WHAT TO DO: Where the word "feature" occurs in a line of the data, return the whole line.

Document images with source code
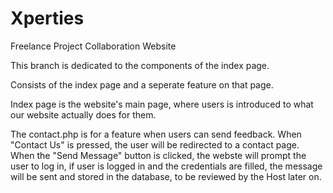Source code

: # Xperties
Freelance Project Collaboration Website

This branch is dedicated to the components of the index page. 

Consists of the index page and a seperate feature on that page. 

Index page is the website's main page, where users is introduced to what our website actually does for them. 

The contact.php is for a feature when users can send feedback. When "Contact Us" is pressed, the user will be redirected to a contact page. When the "Send Message" button is clicked, the webste will prompt the user to log in, if user is logged in and the credentials are filled, the message will be sent and stored in the database, to be reviewed by the Host later on.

WRITTEN SOLUTION:
Consists of the index page and a seperate feature on that page. 
The contact.php is for a feature when users can send feedback. When "Contact Us" is pressed, the user will be redirected to a contact page. When the "Send Message" button is clicked, the webste will prompt the user to log in, if user is logged in and the credentials are filled, the message will be sent and stored in the database, to be reviewed by the Host later on.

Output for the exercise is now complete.